Turkish President Recep Tayyip Erdogan said on Thursday he may meet Syria’s Bashar al-Assad as part of a new peace process, after their defense ministers met last week for the highest-level talks between the two foes since the Syrian war began in 2011.
In a speech in Ankara, Erdogan said the next step, following the landmark talks between defense ministers in Moscow, would be a trilateral meeting of the foreign ministers from Turkey, Russia and Syria, to further develop contacts.
“We have launched a process as Russia-Turkey-Syria,” Erdogan said. “We will bring our foreign ministers together and then, depending on developments, we will come together as leaders.”

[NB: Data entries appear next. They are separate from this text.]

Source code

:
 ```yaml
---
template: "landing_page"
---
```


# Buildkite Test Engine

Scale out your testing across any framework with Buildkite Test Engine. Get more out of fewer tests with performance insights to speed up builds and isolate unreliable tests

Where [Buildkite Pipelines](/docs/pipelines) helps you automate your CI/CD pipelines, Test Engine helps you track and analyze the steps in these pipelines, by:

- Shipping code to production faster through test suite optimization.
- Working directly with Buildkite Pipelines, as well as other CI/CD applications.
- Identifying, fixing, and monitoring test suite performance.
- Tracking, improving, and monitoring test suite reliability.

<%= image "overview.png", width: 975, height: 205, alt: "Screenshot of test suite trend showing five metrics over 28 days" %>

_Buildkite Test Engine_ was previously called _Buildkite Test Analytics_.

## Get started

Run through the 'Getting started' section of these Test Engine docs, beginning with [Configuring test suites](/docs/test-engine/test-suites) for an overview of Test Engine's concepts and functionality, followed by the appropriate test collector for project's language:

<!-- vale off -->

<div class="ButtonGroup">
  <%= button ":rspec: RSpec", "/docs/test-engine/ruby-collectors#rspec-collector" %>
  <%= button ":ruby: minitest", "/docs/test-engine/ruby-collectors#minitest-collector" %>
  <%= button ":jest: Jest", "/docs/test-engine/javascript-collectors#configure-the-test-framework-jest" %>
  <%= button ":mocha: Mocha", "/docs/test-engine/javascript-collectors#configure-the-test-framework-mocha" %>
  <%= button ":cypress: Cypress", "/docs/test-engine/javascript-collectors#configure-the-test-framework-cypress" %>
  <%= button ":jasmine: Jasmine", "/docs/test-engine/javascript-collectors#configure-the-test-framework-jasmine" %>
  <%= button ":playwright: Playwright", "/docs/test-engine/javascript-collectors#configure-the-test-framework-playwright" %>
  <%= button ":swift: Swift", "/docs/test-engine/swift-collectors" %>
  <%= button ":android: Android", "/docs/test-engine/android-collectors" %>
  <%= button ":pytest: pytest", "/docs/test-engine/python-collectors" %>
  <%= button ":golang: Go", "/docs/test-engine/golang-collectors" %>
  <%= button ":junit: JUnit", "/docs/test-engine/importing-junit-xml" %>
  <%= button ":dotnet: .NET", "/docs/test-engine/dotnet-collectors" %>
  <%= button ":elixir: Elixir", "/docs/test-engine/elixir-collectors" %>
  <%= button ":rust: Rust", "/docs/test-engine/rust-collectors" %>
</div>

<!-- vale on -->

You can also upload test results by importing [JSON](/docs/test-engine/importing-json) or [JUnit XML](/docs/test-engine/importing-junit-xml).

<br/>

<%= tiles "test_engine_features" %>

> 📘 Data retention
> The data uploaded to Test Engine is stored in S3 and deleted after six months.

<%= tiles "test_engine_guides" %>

Turkey has been the primary backer of Syria’s opposition for more than a decade of war, while Russia has backed the Syrian government.
The conflict, which has killed hundreds of thousands of people, displaced millions and drawn in regional and world powers, has ground on into a second decade, although fighting is at a lower intensity than in earlier years.
With backing from Russia and Iran, al-Assad’s government has recovered most Syrian territory. Turkish-backed opposition fighters still control a pocket in the northwest, and Kurdish fighters backed by the United States also control territory near the Turkish border.
A Turkish official said the Turkish and Syrian defense ministers met in Moscow on December 28., with the topics of migration and Kurdish militants on the agenda.
Turkish-Syrian rapprochement seemed unthinkable earlier in the conflict, and Syria’s opposition has urged Turkey to reaffirm its support.
Ankara has sought to reassure the opposition, with Defense Minister Hulusi Akar saying Turkey would not take any step that would cause problems for them.